What is needed is an exact copy of the lines from the one containing "Red Hat Runtime](lab008/lab008-1.md)" through the last line of the entries below, both included.

• • • • •

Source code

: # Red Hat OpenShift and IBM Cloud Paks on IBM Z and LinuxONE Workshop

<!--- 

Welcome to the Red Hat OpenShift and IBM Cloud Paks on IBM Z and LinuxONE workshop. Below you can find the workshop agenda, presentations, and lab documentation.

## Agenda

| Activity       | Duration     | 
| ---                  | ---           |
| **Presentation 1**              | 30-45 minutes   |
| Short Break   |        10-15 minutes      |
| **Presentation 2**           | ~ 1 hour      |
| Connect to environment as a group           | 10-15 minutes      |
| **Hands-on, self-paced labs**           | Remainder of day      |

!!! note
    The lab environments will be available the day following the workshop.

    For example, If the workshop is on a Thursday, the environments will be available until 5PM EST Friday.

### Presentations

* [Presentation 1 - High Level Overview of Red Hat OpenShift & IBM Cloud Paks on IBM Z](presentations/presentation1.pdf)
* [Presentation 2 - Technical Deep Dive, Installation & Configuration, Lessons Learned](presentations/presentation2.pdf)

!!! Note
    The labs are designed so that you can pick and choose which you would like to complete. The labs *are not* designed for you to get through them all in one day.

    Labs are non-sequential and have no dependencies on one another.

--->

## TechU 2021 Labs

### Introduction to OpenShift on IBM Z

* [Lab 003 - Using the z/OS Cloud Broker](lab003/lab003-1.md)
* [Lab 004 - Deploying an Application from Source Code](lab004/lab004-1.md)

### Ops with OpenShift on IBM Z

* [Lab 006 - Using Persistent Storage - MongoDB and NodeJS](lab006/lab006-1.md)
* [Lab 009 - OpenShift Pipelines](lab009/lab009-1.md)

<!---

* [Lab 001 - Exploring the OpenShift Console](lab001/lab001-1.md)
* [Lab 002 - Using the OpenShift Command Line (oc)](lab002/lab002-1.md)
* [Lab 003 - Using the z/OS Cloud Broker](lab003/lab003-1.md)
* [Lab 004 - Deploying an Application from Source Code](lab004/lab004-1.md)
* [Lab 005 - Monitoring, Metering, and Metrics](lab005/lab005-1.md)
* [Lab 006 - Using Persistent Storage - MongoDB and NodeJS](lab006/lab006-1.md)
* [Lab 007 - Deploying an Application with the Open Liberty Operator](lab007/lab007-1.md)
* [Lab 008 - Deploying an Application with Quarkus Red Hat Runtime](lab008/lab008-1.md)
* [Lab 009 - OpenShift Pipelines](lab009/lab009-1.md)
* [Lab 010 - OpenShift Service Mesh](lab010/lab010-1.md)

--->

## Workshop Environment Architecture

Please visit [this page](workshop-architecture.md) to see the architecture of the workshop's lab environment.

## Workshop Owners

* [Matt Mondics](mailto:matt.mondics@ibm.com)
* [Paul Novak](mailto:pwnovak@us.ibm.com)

• • • • •

**Response below**
* [Lab 008 - Deploying an Application with Quarkus Red Hat Runtime](lab008/lab008-1.md)
* [Lab 009 - OpenShift Pipelines](lab009/lab009-1.md)
* [Lab 010 - OpenShift Service Mesh](lab010/lab010-1.md)

--->

## Workshop Environment Architecture

Please visit [this page](workshop-architecture.md) to see the architecture of the workshop's lab environment.

## Workshop Owners

* [Matt Mondics](mailto:matt.mondics@ibm.com)
* [Paul Novak](mailto:pwnovak@us.ibm.com)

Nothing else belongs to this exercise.